Researchers called these facilities to inquire about treatment and services offered as potential users of these services for a 16-year-old with a recent non-fatal fentanyl overdose. Between October and December 2022, the study team called the facilities in a random order and confirmed that 160 (45%) of these facilities provided residential treatment to patients under the age of 18.
Of the 160 residential addiction treatment facilities found to provide treatment to young patients, the researchers found that 39 facilities (24%) said that they offered buprenorphine to patients aged 16 or older, including through partnership with outside prescribing clinicians, though specific parameters for offering buprenorphine varied by site. For instance, only 20 facilities (12.5%) said that they offered buprenorphine for ongoing treatment. 12 facilities (7.5%) said that they offered buprenorphine to adolescents under 16 years of age.
Among the other 121 facilities that did not offer buprenorphine to adolescents or weren’t sure, 57 (47%) indicated that adolescents prescribed buprenorphine by their own clinician could stay on it at least temporarily, although some stated they would discontinue it before discharge.
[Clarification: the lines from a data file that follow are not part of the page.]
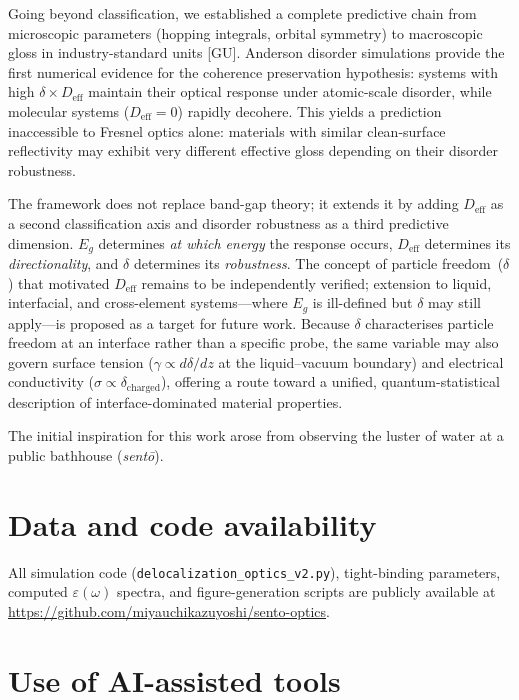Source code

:\documentclass[twocolumn,showpacs,preprintnumbers,amsmath,amssymb,prb]{revtex4-2}
\begin{document}
Going beyond classification, we established a complete predictive
chain from microscopic parameters (hopping integrals, orbital symmetry)
to macroscopic gloss in industry-standard units [GU]. Anderson disorder
simulations provide the first numerical evidence for the coherence
preservation hypothesis: systems with high $\delta \times D_\mathrm{eff}$
maintain their optical response under atomic-scale disorder, while
molecular systems ($D_\mathrm{eff} = 0$) rapidly decohere. This yields
a prediction inaccessible to Fresnel optics alone: materials with
similar clean-surface reflectivity may exhibit very different effective
gloss depending on their disorder robustness.

The framework does not replace band-gap theory; it extends it by
adding $D_\mathrm{eff}$ as a second classification axis and disorder
robustness as a third predictive dimension.
$E_g$ determines \emph{at which energy} the response occurs,
$D_\mathrm{eff}$ determines its \emph{directionality}, and
$\delta$ determines its \emph{robustness}. The concept of
particle freedom~($\delta$) that motivated $D_\mathrm{eff}$ remains to
be independently verified; extension to liquid, interfacial, and
cross-element systems---where $E_g$ is ill-defined but $\delta$ may
still apply---is proposed as a target for future work.
Because $\delta$ characterises particle freedom at an interface rather
than a specific probe, the same variable may also govern surface
tension ($\gamma \propto d\delta/dz$ at the liquid--vacuum boundary)
and electrical conductivity ($\sigma \propto \delta_\mathrm{charged}$),
offering a route toward a unified, quantum-statistical description of
interface-dominated material properties.

\begin{acknowledgments}
The initial inspiration for this work arose from observing the luster
of water at a public bathhouse (\textit{sent\=o}).
\end{acknowledgments}

\section*{Data and code availability}

All simulation code (\texttt{delocalization\_optics\_v2.py}),
tight-binding parameters, computed $\varepsilon(\omega)$ spectra,
and figure-generation scripts are publicly available at
\url{https://github.com/miyauchikazuyoshi/sento-optics}.

\section*{Use of AI-assisted tools}
\end{document}
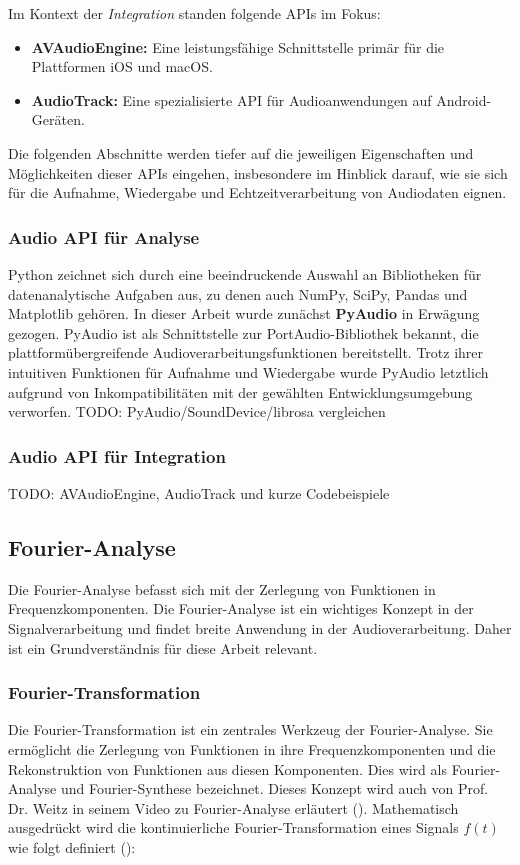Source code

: \documentclass[11pt,a4paper]{article}
\begin{document}
\noindent
Im Kontext der \textit{Integration} standen folgende APIs im Fokus:

\begin{itemize}
	\item \textbf{AVAudioEngine:} Eine leistungsfähige Schnittstelle primär für die Plattformen iOS 
    und macOS.
	\item \textbf{AudioTrack:} Eine spezialisierte API für Audioanwendungen auf Android-Geräten.
\end{itemize}

\noindent
Die folgenden Abschnitte werden tiefer auf die jeweiligen Eigenschaften und Möglichkeiten dieser 
APIs eingehen, insbesondere im Hinblick darauf, wie sie sich für die Aufnahme, Wiedergabe und 
Echtzeitverarbeitung von Audiodaten eignen.

\subsubsection{Audio API für Analyse}
Python zeichnet sich durch eine beeindruckende Auswahl an Bibliotheken für datenanalytische Aufgaben 
aus, zu denen auch NumPy, SciPy, Pandas und Matplotlib gehören. In dieser Arbeit wurde zunächst 
\textbf{PyAudio} in Erwägung gezogen. PyAudio ist als Schnittstelle zur PortAudio-Bibliothek 
bekannt, die plattformübergreifende Audioverarbeitungsfunktionen bereitstellt. Trotz ihrer 
intuitiven Funktionen für Aufnahme und Wiedergabe wurde PyAudio letztlich aufgrund von 
Inkompatibilitäten mit der gewählten Entwicklungsumgebung verworfen.
TODO: PyAudio/SoundDevice/librosa vergleichen

\subsubsection{Audio API für Integration}
TODO: AVAudioEngine, AudioTrack und kurze Codebeispiele

\newpage \subsection{Fourier-Analyse}
Die Fourier-Analyse befasst sich mit der Zerlegung von Funktionen in Frequenzkomponenten. Die
Fourier-Analyse ist ein wichtiges Konzept in der Signalverarbeitung und findet breite Anwendung
in der Audioverarbeitung. Daher ist ein Grundverständnis für diese Arbeit relevant.

\subsubsection{Fourier-Transformation}
Die Fourier-Transformation ist ein zentrales Werkzeug der Fourier-Analyse. Sie ermöglicht die
Zerlegung von Funktionen in ihre Frequenzkomponenten und die Rekonstruktion von Funktionen aus
diesen Komponenten. Dies wird als Fourier-Analyse und Fourier-Synthese bezeichnet. Dieses Konzept
wird auch von Prof. Dr. Weitz in seinem Video zu Fourier-Analyse erläutert
(\cite[2:20]{weitz2023fourier}). Mathematisch ausgedrückt wird die kontinuierliche
Fourier-Transformation eines Signals \( f(t) \) wie folgt definiert
(\cite[Chapter~5]{hansen2014fourier}):
\end{document}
And 27 (22%) required that adolescents were not taking buprenorphine in order to be admitted for residential treatment.
Based on these findings, the average person would need to call nine facilities on the SAMHSA list to find one that offered buprenorphine. To find one for an adolescent under 16, they would need to call 29 facilities.
“These residential treatment centres see some of the most vulnerable adolescents in our communities,” said lead author Caroline King, MD, who completed this research as a student in the OHSU School of Medicine. “We need to support these centres to make evidence-based care the norm.”
“Buprenorphine is the one medication that’s approved for use in adolescents, and it’s underused in facilities taking care of kids with the most severe opioid use disorder,” said co-author Todd Korthuis, MD, head of addiction medicine at OHSU. “It’s a big issue, but it’s something that we can change by supporting these treatment centers with education and technical assistance about buprenorphine, better funding to staff these centers, and by letting the public know that buprenorphine is necessary treatment in healing brains.”